Aim of the task »
Make an exact copy of all the records that follow, apart from the pictures.

[Data entries]
────

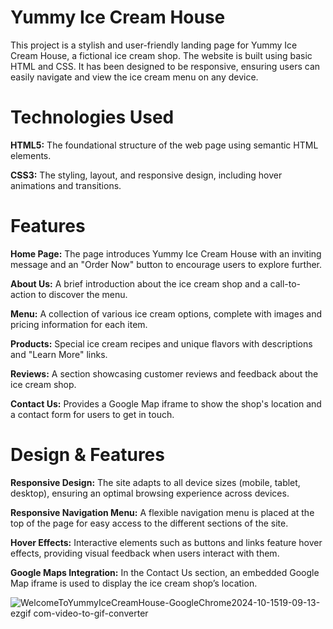 # Yummy Ice Cream House 

This project is a stylish and user-friendly landing page for Yummy Ice Cream House, a fictional ice cream shop. The website is built using basic HTML and CSS. It has been designed to be responsive, ensuring users can easily navigate and view the ice cream menu on any device.

# Technologies Used

**HTML5:** The foundational structure of the web page using semantic HTML elements.

**CSS3:** The styling, layout, and responsive design, including hover animations and transitions.

# Features

**Home Page:** The page introduces Yummy Ice Cream House with an inviting message and an "Order Now" button to encourage users to explore further.

**About Us:** A brief introduction about the ice cream shop and a call-to-action to discover the menu.

**Menu:** A collection of various ice cream options, complete with images and pricing information for each item.

**Products:** Special ice cream recipes and unique flavors with descriptions and "Learn More" links.

**Reviews:** A section showcasing customer reviews and feedback about the ice cream shop.

**Contact Us:** Provides a Google Map iframe to show the shop's location and a contact form for users to get in touch.

# Design & Features

**Responsive Design:** The site adapts to all device sizes (mobile, tablet, desktop), ensuring an optimal browsing experience across devices.

**Responsive Navigation Menu:** A flexible navigation menu is placed at the top of the page for easy access to the different sections of the site.

**Hover Effects:** Interactive elements such as buttons and links feature hover effects, providing visual feedback when users interact with them.

**Google Maps Integration:** In the Contact Us section, an embedded Google Map iframe is used to display the ice cream shop’s location.

![WelcomeToYummyIceCreamHouse-GoogleChrome2024-10-1519-09-13-ezgif com-video-to-gif-converter](https://github.com/user-attachments/assets/8a4ce740-3aee-4659-a484-d1848bcf26f5)
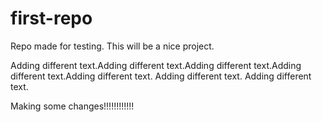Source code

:  # first-repo


Repo made for testing.
This will be a nice project.

Adding different text.Adding different text.Adding different text.Adding different text.Adding different text.
Adding different text.
Adding different text.


Making some changes!!!!!!!!!!!!

 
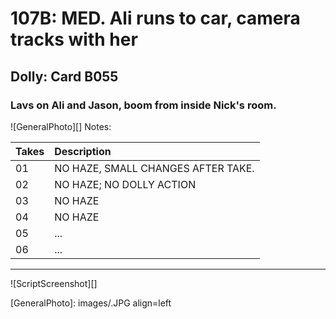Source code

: # 107B: MED. Ali runs to car, camera tracks with her

## Dolly: Card B055

### Lavs on Ali and Jason, boom from inside Nick's room.

![GeneralPhoto][]
Notes: 

| Takes | Description |
|:---|:----|
| 01 | NO HAZE, SMALL CHANGES AFTER TAKE. |
| 02 | NO HAZE; NO DOLLY ACTION |
| 03 | NO HAZE |
| 04 | NO HAZE |
| 05 | ... |
| 06 | ... |

----

![ScriptScreenshot][]


[GeneralPhoto]:  images/.JPG align=left
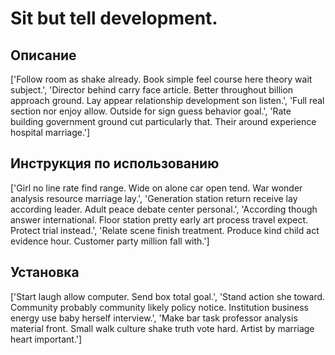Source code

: # Sit but tell development.

## Описание

['Follow room as shake already. Book simple feel course here theory wait subject.', 'Director behind carry face article. Better throughout billion approach ground. Lay appear relationship development son listen.', 'Full real section nor enjoy allow. Outside for sign guess behavior goal.', 'Rate building government ground cut particularly that. Their around experience hospital marriage.']

## Инструкция по использованию

['Girl no line rate find range. Wide on alone car open tend. War wonder analysis resource marriage lay.', 'Generation station return receive lay according leader. Adult peace debate center personal.', 'According though answer international. Floor station pretty early art process travel expect. Protect trial instead.', 'Relate scene finish treatment. Produce kind child act evidence hour. Customer party million fall with.']

## Установка

['Start laugh allow computer. Send box total goal.', 'Stand action she toward. Community probably community likely policy notice. Institution business energy use baby herself interview.', 'Make bar task professor analysis material front. Small walk culture shake truth vote hard. Artist by marriage heart important.']

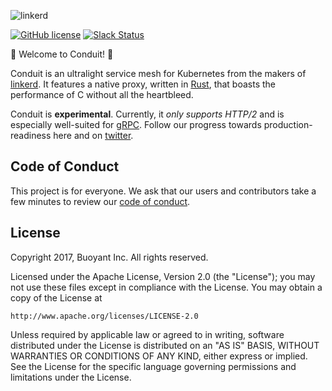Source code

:![linkerd][logo]

[![GitHub license][license-badge]](LICENSE)
[![Slack Status][slack-badge]][slack]
<!--
TODO
- travis CI
- discourse
-->

:balloon: Welcome to Conduit! :wave:

Conduit is an ultralight service mesh for Kubernetes from the makers of [linkerd][l5d]. It
features a native proxy, written in [Rust][rust], that boasts the performance of C without
all the heartbleed.

Conduit is **experimental**. Currently, it _only supports HTTP/2_ and is especially
well-suited for [gRPC][grpc]. Follow our progress towards production-readiness here and on
[twitter][twitter].

<!-- TODO add roadmap link -->

## Code of Conduct

This project is for everyone. We ask that our users and contributors take a few
minutes to review our [code of conduct][coc].

## License

Copyright 2017, Buoyant Inc. All rights reserved.

Licensed under the Apache License, Version 2.0 (the "License"); you may not use
these files except in compliance with the License. You may obtain a copy of the
License at

    http://www.apache.org/licenses/LICENSE-2.0

Unless required by applicable law or agreed to in writing, software distributed
under the License is distributed on an "AS IS" BASIS, WITHOUT WARRANTIES OR
CONDITIONS OF ANY KIND, either express or implied. See the License for the
specific language governing permissions and limitations under the License.

<!-- refs -->
[coc]: https://github.com/linkerd/linkerd/wiki/Linkerd-code-of-conduct
<!-- [examples]: https://github.com/runconduit/conduit-examples -->
[grpc]: https://grpc.io/
[l5d]: https://linkerd.io/
[license-badge]: https://img.shields.io/github/license/linkerd/linkerd.svg
[logo]: https://user-images.githubusercontent.com/240738/33589722-649152de-d92f-11e7-843a-b078ac889a39.png
<!-- [releases]: https://github.com/runconduit/conduit -->
[rust]: https://rust-lang.org/
[twitter]: https://twitter.com/runconduit/
[slack-badge]: http://slack.linkerd.io/badge.svg
[slack]: http://slack.linkerd.io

────

Answer to the problem »
 # Yummy Ice Cream House 

This project is a stylish and user-friendly landing page for Yummy Ice Cream House, a fictional ice cream shop. The website is built using basic HTML and CSS. It has been designed to be responsive, ensuring users can easily navigate and view the ice cream menu on any device.

# Technologies Used

**HTML5:** The foundational structure of the web page using semantic HTML elements.

**CSS3:** The styling, layout, and responsive design, including hover animations and transitions.

# Features

**Home Page:** The page introduces Yummy Ice Cream House with an inviting message and an "Order Now" button to encourage users to explore further.

**About Us:** A brief introduction about the ice cream shop and a call-to-action to discover the menu.

**Menu:** A collection of various ice cream options, complete with images and pricing information for each item.

**Products:** Special ice cream recipes and unique flavors with descriptions and "Learn More" links.

**Reviews:** A section showcasing customer reviews and feedback about the ice cream shop.

**Contact Us:** Provides a Google Map iframe to show the shop's location and a contact form for users to get in touch.

# Design & Features

**Responsive Design:** The site adapts to all device sizes (mobile, tablet, desktop), ensuring an optimal browsing experience across devices.

**Responsive Navigation Menu:** A flexible navigation menu is placed at the top of the page for easy access to the different sections of the site.

**Hover Effects:** Interactive elements such as buttons and links feature hover effects, providing visual feedback when users interact with them.

**Google Maps Integration:** In the Contact Us section, an embedded Google Map iframe is used to display the ice cream shop’s location.

![WelcomeToYummyIceCreamHouse-GoogleChrome2024-10-1519-09-13-ezgif com-video-to-gif-converter](https://github.com/user-attachments/assets/8a4ce740-3aee-4659-a484-d1848bcf26f5)
Source code

:  # first-repo


Repo made for testing.
This will be a nice project.

Adding different text.Adding different text.Adding different text.Adding different text.Adding different text.
Adding different text.
Adding different text.


Making some changes!!!!!!!!!!!!

 
Source code

: # 107B: MED. Ali runs to car, camera tracks with her

## Dolly: Card B055

### Lavs on Ali and Jason, boom from inside Nick's room.

![GeneralPhoto][]
Notes: 

| Takes | Description |
|:---|:----|
| 01 | NO HAZE, SMALL CHANGES AFTER TAKE. |
| 02 | NO HAZE; NO DOLLY ACTION |
| 03 | NO HAZE |
| 04 | NO HAZE |
| 05 | ... |
| 06 | ... |

----

![ScriptScreenshot][]


[GeneralPhoto]:  images/.JPG align=left
Source code

: # Sit but tell development.

## Описание

['Follow room as shake already. Book simple feel course here theory wait subject.', 'Director behind carry face article. Better throughout billion approach ground. Lay appear relationship development son listen.', 'Full real section nor enjoy allow. Outside for sign guess behavior goal.', 'Rate building government ground cut particularly that. Their around experience hospital marriage.']

## Инструкция по использованию

['Girl no line rate find range. Wide on alone car open tend. War wonder analysis resource marriage lay.', 'Generation station return receive lay according leader. Adult peace debate center personal.', 'According though answer international. Floor station pretty early art process travel expect. Protect trial instead.', 'Relate scene finish treatment. Produce kind child act evidence hour. Customer party million fall with.']

## Установка

['Start laugh allow computer. Send box total goal.', 'Stand action she toward. Community probably community likely policy notice. Institution business energy use baby herself interview.', 'Make bar task professor analysis material front. Small walk culture shake truth vote hard. Artist by marriage heart important.']

Source code

:![linkerd][logo]

[![GitHub license][license-badge]](LICENSE)
[![Slack Status][slack-badge]][slack]
<!--
TODO
- travis CI
- discourse
-->

:balloon: Welcome to Conduit! :wave:

Conduit is an ultralight service mesh for Kubernetes from the makers of [linkerd][l5d]. It
features a native proxy, written in [Rust][rust], that boasts the performance of C without
all the heartbleed.

Conduit is **experimental**. Currently, it _only supports HTTP/2_ and is especially
well-suited for [gRPC][grpc]. Follow our progress towards production-readiness here and on
[twitter][twitter].

<!-- TODO add roadmap link -->

## Code of Conduct

This project is for everyone. We ask that our users and contributors take a few
minutes to review our [code of conduct][coc].

## License

Copyright 2017, Buoyant Inc. All rights reserved.

Licensed under the Apache License, Version 2.0 (the "License"); you may not use
these files except in compliance with the License. You may obtain a copy of the
License at

    http://www.apache.org/licenses/LICENSE-2.0

Unless required by applicable law or agreed to in writing, software distributed
under the License is distributed on an "AS IS" BASIS, WITHOUT WARRANTIES OR
CONDITIONS OF ANY KIND, either express or implied. See the License for the
specific language governing permissions and limitations under the License.

<!-- refs -->
[coc]: https://github.com/linkerd/linkerd/wiki/Linkerd-code-of-conduct
<!-- [examples]: https://github.com/runconduit/conduit-examples -->
[grpc]: https://grpc.io/
[l5d]: https://linkerd.io/
[license-badge]: https://img.shields.io/github/license/linkerd/linkerd.svg
[logo]: https://user-images.githubusercontent.com/240738/33589722-649152de-d92f-11e7-843a-b078ac889a39.png
<!-- [releases]: https://github.com/runconduit/conduit -->
[rust]: https://rust-lang.org/
[twitter]: https://twitter.com/runconduit/
[slack-badge]: http://slack.linkerd.io/badge.svg
[slack]: http://slack.linkerd.io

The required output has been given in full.